EigenLayer, a restaking protocol, faced criticism over its first airdrop and has announced an additional airdrop of 100 EIGEN tokens to 280,000 qualifying wallet addresses. The initial announcement allocated 15% of its total supply to the community, but some users found the provisions of the airdrop program restrictive. To address this, the Eigen Foundation announced that users who interacted with the protocol before April 29th would receive an additional airdrop, including the original claimants. Initial claimants from “season 1” are set to receive a minimum of 110 EIGEN, while the second wave of “season 2” claimants will receive a minimum of 100 EIGEN for their participation between March 15th and April 29th.

The backlash against EigenLayer’s “stakedrop” program primarily stemmed from EIGEN’s non-transferable token structure, the smaller-than-expected 15% community allocation, and strict geo-blocking and anti-VPN measures that excluded users from 30 countries. The protocol aimed to prevent Sybil farms from abusing the system by implementing a cut-off point on April 29th, which some users felt left them out of the initial airdrop. EigenLayer acknowledged the concerns and stated that it would address missed testnet user allocations in the next phase of the program.

EigenLayer’s tokenomics structure has also raised questions within the community. With only 45% of the total supply distributed to the community and 15% accessible through airdrops, some users have expressed dissatisfaction with the token returns compared to their staking efforts. Despite Eigen’s intentional disincentivization strategy to prevent Sybil attacks, user feedback has prompted revisions to address community concerns. The lack of rewards for early supporters in EigenLayer may impact the strength of the community and its overall investments in the protocol.

Prior to the official token distribution event on May 10th, EIGEN perpetual futures contracts are already trading for $10 on the derivatives market, valuing the latest airdrop at $280 million. EigenLayer will keep the tokens non-transferable until a later undisclosed date to ensure that key features are established before community transfers can occur. Private investors and team members will be subject to a one-year lock-up period post-transferability, with gradual monthly unlocking thereafter to ensure fair distribution among protocol users. Despite the concerns raised by the community, EigenLayer continues to monitor feedback and make adjustments to improve its protocol and address user concerns.

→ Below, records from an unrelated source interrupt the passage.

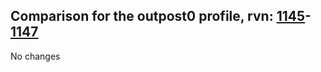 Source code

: ## Comparison for the outpost0 profile, rvn: [1145](https://github.com/PRO100KatYT/FortniteProfileRevisions/tree/main/profiles/outpost0/1145%20outpost0.json)-[1147](https://github.com/PRO100KatYT/FortniteProfileRevisions/tree/main/profiles/outpost0/1147%20outpost0.json)

No changes
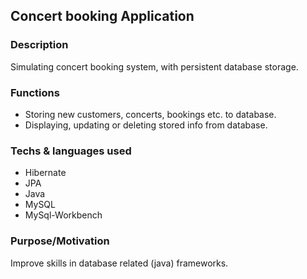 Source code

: ## Concert booking Application

### Description
Simulating concert booking system, with persistent database storage.

### Functions 
- Storing new customers, concerts, bookings etc. to database.
- Displaying, updating or deleting stored info from database. 

### Techs & languages used
- Hibernate
- JPA
- Java
- MySQL 
- MySql-Workbench

### Purpose/Motivation 
Improve skills in database related (java) frameworks. 



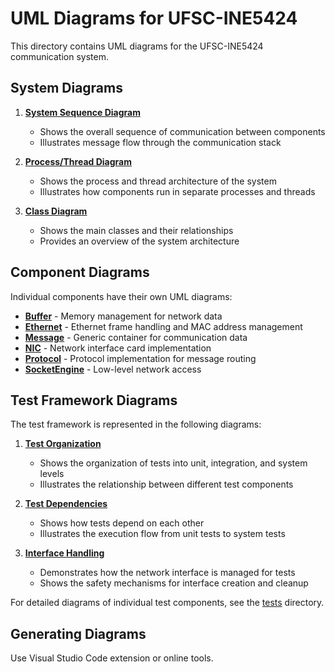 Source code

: # UML Diagrams for UFSC-INE5424

This directory contains UML diagrams for the UFSC-INE5424 communication system.

## System Diagrams

1. **[System Sequence Diagram](01-system_sequence_diagram.puml)**
   - Shows the overall sequence of communication between components
   - Illustrates message flow through the communication stack

2. **[Process/Thread Diagram](02-process_thread_diagram.puml)**
   - Shows the process and thread architecture of the system
   - Illustrates how components run in separate processes and threads

3. **[Class Diagram](03-class_diagram.puml)**
   - Shows the main classes and their relationships
   - Provides an overview of the system architecture

## Component Diagrams

Individual components have their own UML diagrams:

- **[Buffer](buffer.puml)** - Memory management for network data
- **[Ethernet](ethernet.puml)** - Ethernet frame handling and MAC address management
- **[Message](message.puml)** - Generic container for communication data
- **[NIC](nic.puml)** - Network interface card implementation
- **[Protocol](protocol.puml)** - Protocol implementation for message routing
- **[SocketEngine](socketEngine.puml)** - Low-level network access

## Test Framework Diagrams

The test framework is represented in the following diagrams:

1. **[Test Organization](test_organization.puml)**
   - Shows the organization of tests into unit, integration, and system levels
   - Illustrates the relationship between different test components

2. **[Test Dependencies](test_dependencies.puml)**
   - Shows how tests depend on each other
   - Illustrates the execution flow from unit tests to system tests

3. **[Interface Handling](interface_handling.puml)**
   - Demonstrates how the network interface is managed for tests
   - Shows the safety mechanisms for interface creation and cleanup

For detailed diagrams of individual test components, see the [tests](tests/) directory.

## Generating Diagrams

Use Visual Studio Code extension or online tools.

In response to user feedback and criticism, EigenLayer has implemented changes to its airdrop program to include more users who may have been omitted in the initial phases of the protocol. The addition of a second wave of claimants and adjustments to the minimum token allocations aim to address concerns about fairness and inclusivity in the community distribution process. While the tokenomics structure and distribution model have raised questions and criticism, EigenLayer remains committed to engaging with its community and refining its protocol to ensure a positive user experience and sustainable growth in the decentralized finance space.